*Assigned task*: What is the number of lines in this listing that include the string "ReaderIteratorResult"? Answer with that number by itself.

- - - - - - -

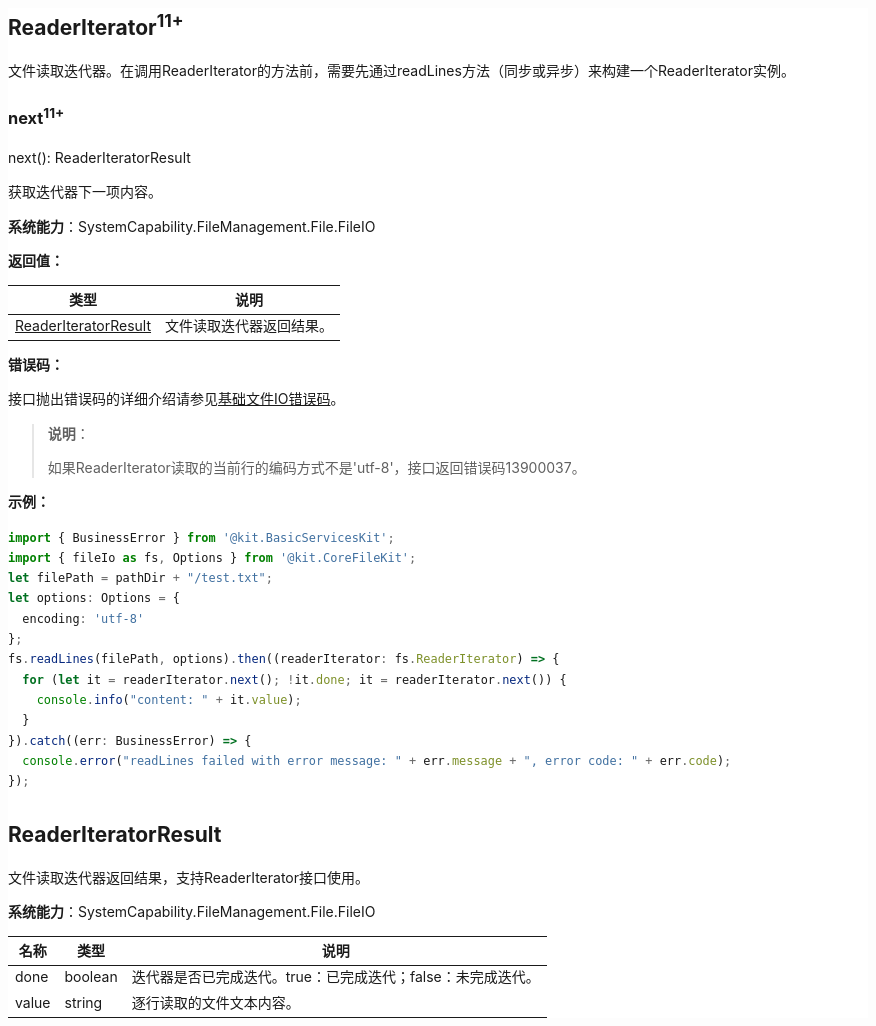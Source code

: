 ## ReaderIterator<sup>11+</sup>

文件读取迭代器。在调用ReaderIterator的方法前，需要先通过readLines方法（同步或异步）来构建一个ReaderIterator实例。

### next<sup>11+</sup>

next(): ReaderIteratorResult

获取迭代器下一项内容。

**系统能力**：SystemCapability.FileManagement.File.FileIO

**返回值：**

  | 类型                    | 说明         |
  | --------------------- | ---------- |
  | [ReaderIteratorResult](#readeriteratorresult) | 文件读取迭代器返回结果。 |

**错误码：**

接口抛出错误码的详细介绍请参见[基础文件IO错误码](errorcode-filemanagement.md#基础文件io错误码)。

> **说明**：
>
> 如果ReaderIterator读取的当前行的编码方式不是'utf-8'，接口返回错误码13900037。

**示例：**

  ```ts
  import { BusinessError } from '@kit.BasicServicesKit';
  import { fileIo as fs, Options } from '@kit.CoreFileKit';
  let filePath = pathDir + "/test.txt";
  let options: Options = {
    encoding: 'utf-8'
  };
  fs.readLines(filePath, options).then((readerIterator: fs.ReaderIterator) => {
    for (let it = readerIterator.next(); !it.done; it = readerIterator.next()) {
      console.info("content: " + it.value);
    }
  }).catch((err: BusinessError) => {
    console.error("readLines failed with error message: " + err.message + ", error code: " + err.code);
  });
  ```

## ReaderIteratorResult

文件读取迭代器返回结果，支持ReaderIterator接口使用。

**系统能力**：SystemCapability.FileManagement.File.FileIO

| 名称        | 类型       | 说明                |
| ----------- | --------------- | ------------------ |
| done | boolean     |  迭代器是否已完成迭代。true：已完成迭代；false：未完成迭代。          |
| value    | string     | 逐行读取的文件文本内容。 |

- - - - - - -

*Solved problem*: 3